WORK INSTRUCTION:
List each line of the data that holds the string "were".

[[ GIVEN RECORDS, beginning ]]

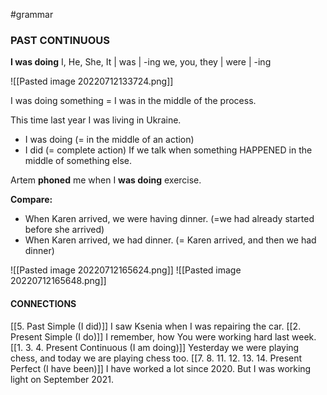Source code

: #grammar 

### PAST CONTINUOUS 
**I was doing**
I, He, She, It  | was | -ing
we, you, they | were | -ing

![[Pasted image 20220712133724.png]]

I was doing something = I was in the middle of the process.

This time last year I was living in Ukraine.
- I was doing (= in the middle of an action)
- I did (= complete action)
If we talk when something HAPPENED in the middle of something else.

Artem **phoned** me when I **was doing** exercise.

**Compare:**
- When Karen arrived, we were having dinner. (=we had already started before she arrived)
- When Karen arrived, we had dinner. (= Karen arrived, and then we had dinner)

![[Pasted image 20220712165624.png]]
![[Pasted image 20220712165648.png]]


#### CONNECTIONS 

[[5. Past Simple (I did)]]
I saw Ksenia when I was repairing the car.
[[2. Present Simple (I do)]]
I remember, how You were working hard last week.
[[1. 3. 4. Present Continuous (I am doing)]]
Yesterday we were playing chess, and today we are playing chess too. 
[[7. 8. 11. 12. 13. 14. Present Perfect (I have been)]]
I have worked a lot since 2020. But I was working light on September 2021.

[[ GIVEN RECORDS, end ]]

YOUR SOLUTION:
we, you, they | were | -ing
- When Karen arrived, we were having dinner. (=we had already started before she arrived)
I remember, how You were working hard last week.
Yesterday we were playing chess, and today we are playing chess too. 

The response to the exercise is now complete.